The records that follow need to be output exactly as they are.

(Stored data entries)
* * * * * * *
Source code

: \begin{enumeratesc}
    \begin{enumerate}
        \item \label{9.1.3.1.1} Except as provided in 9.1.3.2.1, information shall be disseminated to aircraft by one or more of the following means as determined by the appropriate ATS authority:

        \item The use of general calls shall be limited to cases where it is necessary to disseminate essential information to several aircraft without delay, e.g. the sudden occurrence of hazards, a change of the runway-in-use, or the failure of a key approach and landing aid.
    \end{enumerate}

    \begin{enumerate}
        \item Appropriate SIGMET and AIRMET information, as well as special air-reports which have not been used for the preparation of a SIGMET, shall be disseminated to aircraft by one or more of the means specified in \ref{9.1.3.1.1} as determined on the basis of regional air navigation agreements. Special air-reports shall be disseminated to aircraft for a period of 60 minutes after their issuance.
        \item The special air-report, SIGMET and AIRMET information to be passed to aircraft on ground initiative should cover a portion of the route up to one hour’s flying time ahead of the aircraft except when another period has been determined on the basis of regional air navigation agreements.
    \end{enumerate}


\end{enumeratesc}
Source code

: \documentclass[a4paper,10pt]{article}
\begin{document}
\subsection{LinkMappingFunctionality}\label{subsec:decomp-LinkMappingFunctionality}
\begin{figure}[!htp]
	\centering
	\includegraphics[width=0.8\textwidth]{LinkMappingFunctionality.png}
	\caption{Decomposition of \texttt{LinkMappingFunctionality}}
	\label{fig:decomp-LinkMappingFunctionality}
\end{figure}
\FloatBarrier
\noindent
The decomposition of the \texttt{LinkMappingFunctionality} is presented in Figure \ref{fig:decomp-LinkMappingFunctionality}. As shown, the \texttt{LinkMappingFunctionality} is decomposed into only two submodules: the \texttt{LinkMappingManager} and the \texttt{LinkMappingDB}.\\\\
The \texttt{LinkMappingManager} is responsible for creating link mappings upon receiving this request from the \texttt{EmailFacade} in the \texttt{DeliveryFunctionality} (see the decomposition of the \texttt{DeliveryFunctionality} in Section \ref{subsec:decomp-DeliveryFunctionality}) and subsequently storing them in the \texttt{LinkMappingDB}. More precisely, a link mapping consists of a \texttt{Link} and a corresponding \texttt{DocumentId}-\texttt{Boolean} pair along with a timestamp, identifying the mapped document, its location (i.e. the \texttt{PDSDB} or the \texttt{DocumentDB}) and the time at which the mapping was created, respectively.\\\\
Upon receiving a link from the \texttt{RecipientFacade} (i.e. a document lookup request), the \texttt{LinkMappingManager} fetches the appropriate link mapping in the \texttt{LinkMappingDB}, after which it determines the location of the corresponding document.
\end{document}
* * * * * * *
SOLUTION =>
Source code

: \begin{enumeratesc}
    \begin{enumerate}
        \item \label{9.1.3.1.1} Except as provided in 9.1.3.2.1, information shall be disseminated to aircraft by one or more of the following means as determined by the appropriate ATS authority:

        \item The use of general calls shall be limited to cases where it is necessary to disseminate essential information to several aircraft without delay, e.g. the sudden occurrence of hazards, a change of the runway-in-use, or the failure of a key approach and landing aid.
    \end{enumerate}

    \begin{enumerate}
        \item Appropriate SIGMET and AIRMET information, as well as special air-reports which have not been used for the preparation of a SIGMET, shall be disseminated to aircraft by one or more of the means specified in \ref{9.1.3.1.1} as determined on the basis of regional air navigation agreements. Special air-reports shall be disseminated to aircraft for a period of 60 minutes after their issuance.
        \item The special air-report, SIGMET and AIRMET information to be passed to aircraft on ground initiative should cover a portion of the route up to one hour’s flying time ahead of the aircraft except when another period has been determined on the basis of regional air navigation agreements.
    \end{enumerate}


\end{enumeratesc}
Source code

: \documentclass[a4paper,10pt]{article}
\begin{document}
\subsection{LinkMappingFunctionality}\label{subsec:decomp-LinkMappingFunctionality}
\begin{figure}[!htp]
	\centering
	\includegraphics[width=0.8\textwidth]{LinkMappingFunctionality.png}
	\caption{Decomposition of \texttt{LinkMappingFunctionality}}
	\label{fig:decomp-LinkMappingFunctionality}
\end{figure}
\FloatBarrier
\noindent
The decomposition of the \texttt{LinkMappingFunctionality} is presented in Figure \ref{fig:decomp-LinkMappingFunctionality}. As shown, the \texttt{LinkMappingFunctionality} is decomposed into only two submodules: the \texttt{LinkMappingManager} and the \texttt{LinkMappingDB}.\\\\
The \texttt{LinkMappingManager} is responsible for creating link mappings upon receiving this request from the \texttt{EmailFacade} in the \texttt{DeliveryFunctionality} (see the decomposition of the \texttt{DeliveryFunctionality} in Section \ref{subsec:decomp-DeliveryFunctionality}) and subsequently storing them in the \texttt{LinkMappingDB}. More precisely, a link mapping consists of a \texttt{Link} and a corresponding \texttt{DocumentId}-\texttt{Boolean} pair along with a timestamp, identifying the mapped document, its location (i.e. the \texttt{PDSDB} or the \texttt{DocumentDB}) and the time at which the mapping was created, respectively.\\\\
Upon receiving a link from the \texttt{RecipientFacade} (i.e. a document lookup request), the \texttt{LinkMappingManager} fetches the appropriate link mapping in the \texttt{LinkMappingDB}, after which it determines the location of the corresponding document.
\end{document}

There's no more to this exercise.